For years, a common refrain has been that e-commerce is the wave of the future, with most, if not all, retail activity moving toward an online-only environment. While there can be no argument that internet-based selling is here to stay and will continue to flourish, it would be a mistake to assume that physical stores will disappear or have little to offer businesses and consumers.
There is an aspect of customer experience that is unique, and that happens only in a physical retail store. While it’s certainly possible for any retailer to sell everything in their inventory online for a truly great customer experience, I believe that nothing can beat a face-to-face interaction with a knowledgeable expert in a retail store.
Here are five different ways brick-and-mortar retailers keep pace with e-commerce.
Expertise
In today’s consumer environment, it’s simply not enough to hire, as the saying goes, anyone with a pulse. You need those knowledgeable experts who are committed to providing a compelling customer experience. Your retail workers must be sufficiently invested in the business and eager to become educated about the products you sell. Store employees need to be viewed as front-line product specialists who are integral to the success of your operation.
In our operation, the most common feedback we receive is that customers feel we are advising them on solutions, not selling them products. In an online-only environment, it’s harder for customers to find experts they can count on to understand the problem they’re trying to solve and offer solutions.
Especially for retailers selling higher-knowledge items such as computer components or specialized tools, customers often believe they know what they need when, in fact, a different product would be a better fit for their situation. When you have a brick-and-mortar store where experts interact with customers, those customers are much more likely, in my experience, to leave the store after a positive experience with the best solution to their problem.
Immediacy
Shopping online is convenient because customers can do it from the comfort of their homes, but it is inconvenient when customers then have to wait days and sometimes weeks before the product they bought arrives. From a logistical standpoint, solving this problem is extremely difficult.
Meanwhile, the customer who buys at a retail store acquires the product at the same time they pay for it. That’s hard to beat. With curbside or in-store pickup, retail stores can also speed up online shopping. Customers can complete their shopping online, and if they don’t want to wait for shipping, they can simply go to a physical store and pick up their order.
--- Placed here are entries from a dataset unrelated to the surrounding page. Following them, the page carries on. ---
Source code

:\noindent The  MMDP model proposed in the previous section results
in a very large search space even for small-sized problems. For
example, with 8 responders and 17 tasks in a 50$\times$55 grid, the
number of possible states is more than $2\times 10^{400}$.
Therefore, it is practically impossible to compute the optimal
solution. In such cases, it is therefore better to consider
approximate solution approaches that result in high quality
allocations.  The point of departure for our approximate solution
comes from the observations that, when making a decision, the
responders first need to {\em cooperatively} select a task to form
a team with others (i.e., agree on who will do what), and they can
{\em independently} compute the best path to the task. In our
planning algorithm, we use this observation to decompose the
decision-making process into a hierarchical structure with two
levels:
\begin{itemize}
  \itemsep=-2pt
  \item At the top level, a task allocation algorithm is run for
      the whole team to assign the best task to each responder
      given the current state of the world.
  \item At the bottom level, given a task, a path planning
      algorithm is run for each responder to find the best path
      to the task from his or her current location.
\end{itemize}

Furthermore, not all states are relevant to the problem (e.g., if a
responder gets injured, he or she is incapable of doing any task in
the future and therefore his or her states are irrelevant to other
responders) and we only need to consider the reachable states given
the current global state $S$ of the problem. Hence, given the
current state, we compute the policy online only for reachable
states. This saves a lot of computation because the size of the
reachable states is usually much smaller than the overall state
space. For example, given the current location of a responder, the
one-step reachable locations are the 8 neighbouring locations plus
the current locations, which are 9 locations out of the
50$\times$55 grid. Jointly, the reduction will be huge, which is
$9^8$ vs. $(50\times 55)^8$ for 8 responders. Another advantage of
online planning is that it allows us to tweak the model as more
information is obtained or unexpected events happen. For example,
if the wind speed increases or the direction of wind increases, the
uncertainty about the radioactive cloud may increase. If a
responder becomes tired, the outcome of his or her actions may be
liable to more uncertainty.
This allows for e-commerce but with product delivery speed beyond what’s possible for e-commerce-only operations.
Service And Repair
Online-only retailers that sell serviceable goods are at a disadvantage when it comes to servicing those goods. Should a product need repair, their customers have to either ship it back to be serviced or take it to an unaffiliated repair shop where the employees may not be experts on the brand. This means a large amount of downtime during which the customer is unable to use the product.
Stores with physical locations can have service centers, allowing them to repair and return products in less time. That’s not just a value-add for the consumer; satisfied customers are much more likely to become regular customers, so it’s a direct benefit to the retailer as well.
Dual-Duty
By having retail stores in conjunction with online sales, you give yourself a fantastic opportunity to supercharge your fulfillment process. Whereas an online-only retailer must have large warehouses to avoid having to drop-ship everything, a retailer with both online and store-based sales can leverage those brick-and-mortar stores as auxiliary warehouses. A customer who lives across the country from the warehouse may live within 50 miles of a store, meaning shipping the product from the store will get the merchandise to the customer much faster.
Differentiated Shopping Experience
Some people use brick-and-mortar locations to look at or research products they are interested in. Many people want to see and feel the item they’re looking at before they commit to buying it. Embrace those shoppers by providing a differentiated experience from your employees. Stores where employees are merely there to show customers where products are without having much, if any, specific knowledge of those products is much more likely to be used as demo centers.
Customers appreciate an expertise-centric approach to staffing. When a customer knows they can come to your store and get valuable information from people who understand not only the products but how and where they’re used, that customer is more likely to make their purchase at the store that proved so helpful to them.
Online shopping is here to stay, but so are brick-and-mortar stores. By investing in those locations and the people who staff them, you can set yourself apart and offer a unique experience to your customers.